Run Python NumPy code on distributed heterogeneous systems without changing a single line of code.

Python is one of the most used languages today, particularly in machine learning. Python itself doesn’t have a numerically focused data type, so NumPy was created to fill that void, adding support for large, multidimensional arrays and matrices, as well as contributing a good collection of math functions for these arrays and matrices.

NumPy

Most people who code in Python have seen or written NumPy code, but just in case you have not, this quick example creates an “empty” 2D array of size nx by ny:

import numpy as np

nx = 10
ny = 10

a = np.empty((nx,ny))
type(a)

Array a is of data type numpy.ndarray, with which you can do all sorts of things, including adding, subtracting, multiplying, and performing other mathematical operations.
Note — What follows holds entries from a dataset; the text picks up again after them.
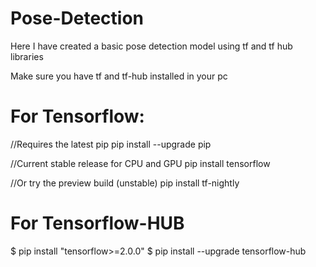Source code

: # Pose-Detection
Here I have created a basic pose detection model using tf and tf hub libraries

Make sure you have tf and tf-hub installed in your pc

# For Tensorflow:
//Requires the latest pip
pip install --upgrade pip

//Current stable release for CPU and GPU
pip install tensorflow

//Or try the preview build (unstable)
pip install tf-nightly


# For Tensorflow-HUB

$ pip install "tensorflow>=2.0.0"
$ pip install --upgrade tensorflow-hub
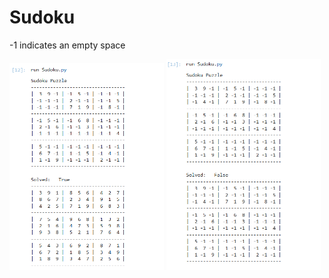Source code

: # Sudoku

-1 indicates an empty space

<p float="left">
<img src="https://github.com/Sarah269/stunning-guacamole/blob/main/Sudoku/Sudoku%20I.png"  width="49%"   />
<img src="https://github.com/Sarah269/stunning-guacamole/blob/main/Sudoku/Sudoku%20II.png" width="49%"  />
</p>
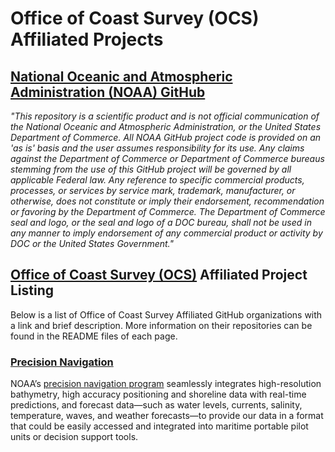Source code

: # Office of Coast Survey (OCS) Affiliated Projects
## [National Oceanic and Atmospheric Administration (NOAA) GitHub](https://github.com/NOAAGov)

*"This repository is a scientific product and is not official communication of the National Oceanic and Atmospheric Administration, or the United States Department of Commerce. All NOAA GitHub project code is provided on an 'as is' basis and the user assumes responsibility for its use. Any claims against the Department of Commerce or Department of Commerce bureaus stemming from the use of this GitHub project will be governed by all applicable Federal law. Any reference to specific commercial products, processes, or services by service mark, trademark, manufacturer, or otherwise, does not constitute or imply their endorsement, recommendation or favoring by the Department of Commerce. The Department of Commerce seal and logo, or the seal and logo of a DOC bureau, shall not be used in any manner to imply endorsement of any commercial product or activity by DOC or the United States Government."*

## [Office of Coast Survey (OCS)](https://www.nauticalcharts.noaa.gov/) Affiliated Project Listing

Below is a list of Office of Coast Survey Affiliated GitHub organizations with a link and brief description. More information on their repositories can be found in the README files of each page.

### [Precision Navigation](https://github.com/noaa-ocs-precisionnavigation)

NOAA’s [precision navigation program](https://nauticalcharts.noaa.gov/learn/precision-navigation.html) seamlessly integrates high-resolution bathymetry, high accuracy positioning and shoreline data with real-time predictions, and forecast data—such as water levels, currents, salinity, temperature, waves, and weather forecasts—to provide our data in a format that could be easily accessed and integrated into maritime portable pilot units or decision support tools.
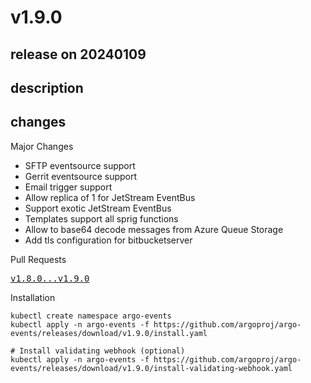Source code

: # v1.9.0

## release on 20240109
## description
## changes
Major Changes

* SFTP eventsource support
* Gerrit eventsource support
* Email trigger support
* Allow replica of 1 for JetStream EventBus
* Support exotic JetStream EventBus
* Templates support all sprig functions
* Allow to base64 decode messages from Azure Queue Storage
* Add tls configuration for bitbucketserver

Pull Requests

<a class="commit-link" href="https://github.com/argoproj/argo-events/compare/v1.8.0...v1.9.0"><tt>v1.8.0...v1.9.0</tt></a>

Installation

    kubectl create namespace argo-events
    kubectl apply -n argo-events -f https://github.com/argoproj/argo-events/releases/download/v1.9.0/install.yaml

    # Install validating webhook (optional)
    kubectl apply -n argo-events -f https://github.com/argoproj/argo-events/releases/download/v1.9.0/install-validating-webhook.yaml



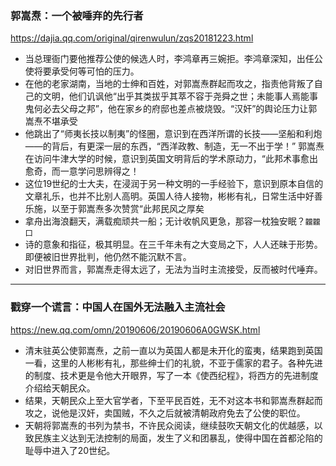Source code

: ### 郭嵩焘：一个被唾弃的先行者
https://dajia.qq.com/original/qirenwulun/zqs20181223.html
- 当总理衙门要他推荐公使的候选人时，李鸿章再三婉拒。李鸿章深知，出任公使将要承受何等可怕的压力。
- 在他的老家湖南，当地的士绅和百姓，对郭嵩焘群起而攻之，指责他背叛了自己的文明，他们讥讽他“出乎其类拔乎其萃不容于尧舜之世；未能事人焉能事鬼何必去父母之邦”，他在家乡的府邸也差点被烧毁。“汉奸”的舆论压力让郭嵩焘不堪承受
- 他跳出了“师夷长技以制夷”的怪圈，意识到在西洋所谓的长技——坚船和利炮——的背后，有更深一层的东西，“西洋政教、制造，无一不出于学！” 郭嵩焘在访问牛津大学的时候，意识到英国文明背后的学术原动力，“此邦术事愈出愈奇，而一意学问思辨得之！
- 这位19世纪的士大夫，在浸润于另一种文明的一手经验下，意识到原本自信的文章礼乐，也并不比别人高明。英国人待人接物，彬彬有礼，日常生活中好善乐施，以至于郭嵩焘多次赞赏“此邦民风之厚矣
- 拿舟出海浪翻天，满载痴顽共一船；无计收帆风更急，那容一枕独安眠？`龖龖囗`
- 诗的意象和指征，极其明显。在三千年未有之大变局之下，人人还昧于形势。即便被旧世界批判，他仍然不能沉默不言。
- 对旧世界而言，郭嵩焘走得太远了，无法为当时主流接受，反而被时代唾弃。
---
### 戳穿一个谎言：中国人在国外无法融入主流社会
https://new.qq.com/omn/20190606/20190606A0GWSK.html
- 清末驻英公使郭嵩焘，之前一直以为英国人都是未开化的蛮夷，结果跑到英国一看，这里的人彬彬有礼，那些绅士们的礼貌，不亚于儒家的君子。各种先进的制度、技术更是令他大开眼界，写了一本《使西纪程》，将西方的先进制度介绍给天朝民众。
- 结果，天朝民众上至大官学者，下至平民百姓，无不对这本书和郭嵩焘群起而攻之，说他是汉奸，卖国贼，不久之后就被清朝政府免去了公使的职位。
- 天朝将郭嵩焘的书列为禁书，不许民众阅读，继续鼓吹天朝文化的优越感，以致民族主义达到无法控制的局面，发生了义和团暴乱，使得中国在首都沦陷的耻辱中进入了20世纪。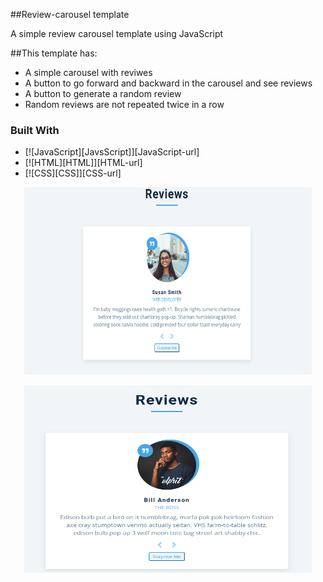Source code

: ##Review-carousel template

A simple review carousel template using JavaScript

##This template has:
* A simple carousel with reviwes
* A button to go forward and backward in the carousel and see reviews
* A button to generate a random review
* Random reviews are not repeated twice in a row



### Built With


* [![JavaScript][JavsScript]][JavaScript-url]
* [![HTML][HTML]][HTML-url]
* [![CSS][CSS]][CSS-url]

<p align="center">
  <img width="460" height="300" src="./screenshots/1.png">
</p>

<p align="center">
  <img width="460" height="300" src="./screenshots/2.png">
</p>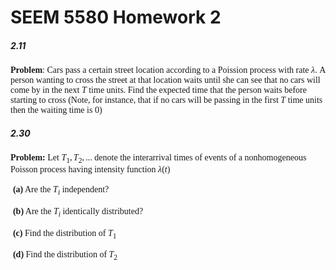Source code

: # SEEM 5580 Homework 2

##### 2.11 

<font face = "Times New Roman">**Problem**: Cars pass a certain street location according to a Poission process with rate $\lambda$. A person wanting to cross the street at that location waits until she can see that no cars will come by in the next $T$ time units. Find the expected time that the person waits before starting to cross (Note, for instance, that if no cars will be passing in the first $T$ time units then the waiting time is 0)</font>



##### 2.30

<font face = "Times New Roman">**Problem:** Let $T_1, T_2, ...$ denote the interarrival times of events of a nonhomogeneous Poisson process having intensity function $\lambda(t)$</font>

​	<font face = "Times New Roman">**(a)** Are the $T_i$ independent?</font>

​	<font face = "Times New Roman">**(b)** Are the $T_i$ identically distributed?</font>

​	<font face = "Times New Roman">**(c)** Find the distribution of $T_1$</font>

​	<font face = "Times New Roman">**(d)** Find the distribution of $T_2$</font>



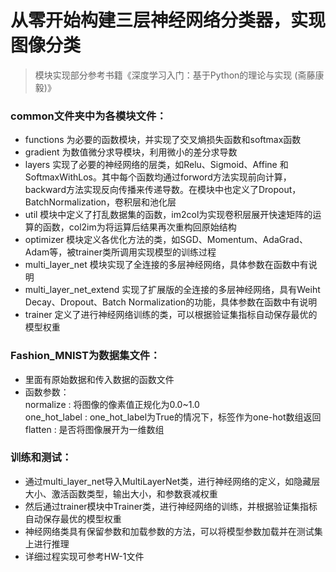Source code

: # 从零开始构建三层神经网络分类器，实现图像分类
> 模块实现部分参考书籍《深度学习入门：基于Python的理论与实现 (斋藤康毅)》

### common文件夹中为各模块文件：
- functions 为必要的函数模块，并实现了交叉熵损失函数和softmax函数
- gradient 为数值微分求导模块，利用微小的差分求导数
- layers 实现了必要的神经网络的层类，如Relu、Sigmoid、Affine 和SoftmaxWithLos。其中每个函数均通过forword方法实现前向计算，backward方法实现反向传播来传递导数。在模块中也定义了Dropout，BatchNormalization，卷积层和池化层
- util 模块中定义了打乱数据集的函数，im2col为实现卷积层展开快速矩阵的运算的函数，col2im为将运算后结果再次重构回原始结构
- optimizer 模块定义各优化方法的类，如SGD、Momentum、AdaGrad、Adam等，被trainer类所调用实现模型的训练过程
- multi_layer_net 模块实现了全连接的多层神经网络，具体参数在函数中有说明
- multi_layer_net_extend 实现了扩展版的全连接的多层神经网络，具有Weiht Decay、Dropout、Batch Normalization的功能，具体参数在函数中有说明
- trainer 定义了进行神经网络训练的类，可以根据验证集指标自动保存最优的模型权重

### Fashion_MNIST为数据集文件：
- 里面有原始数据和传入数据的函数文件 <br> 
- 函数参数：<br> 
   normalize : 将图像的像素值正规化为0.0~1.0  <br> 
   one_hot_label : one_hot_label为True的情况下，标签作为one-hot数组返回  <br> 
   flatten : 是否将图像展开为一维数组  <br>

### 训练和测试：
- 通过multi_layer_net导入MultiLayerNet类，进行神经网络的定义，如隐藏层大小、激活函数类型，输出大小，和参数衰减权重
- 然后通过trainer模块中Trainer类，进行神经网络的训练，并根据验证集指标自动保存最优的模型权重
- 神经网络类具有保留参数和加载参数的方法，可以将模型参数加载并在测试集上进行推理
- 详细过程实现可参考HW-1文件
Another example is to solve the linear equation, Ax = b:

import numpy as np

nx = 100
ny = 100

a = np.random.rand(nx,ny)
b = np.random.rand(ny)

x = np.linalg.solve(a, b)

Array a and the second part of the tuple, b, are created by a random number generator with random samples from a uniform distribution over [0,1). The equation is then solved by the solve routine.

NumPy on GPUs

NumPy functions are all single threaded unless the underlying NumPy code is multithreaded. GPUs are monsters for matrix computations, but NumPy itself does not run on GPUs. CuPy was created as an almost complete NumPy-compatible library that runs on GPUs. Most routines use a single GPU for running code, although porting functions to use multiple GPUs requires work. CuPy is even adding functions from SciPy to its codebase. As with NumPy, CuPy is open source.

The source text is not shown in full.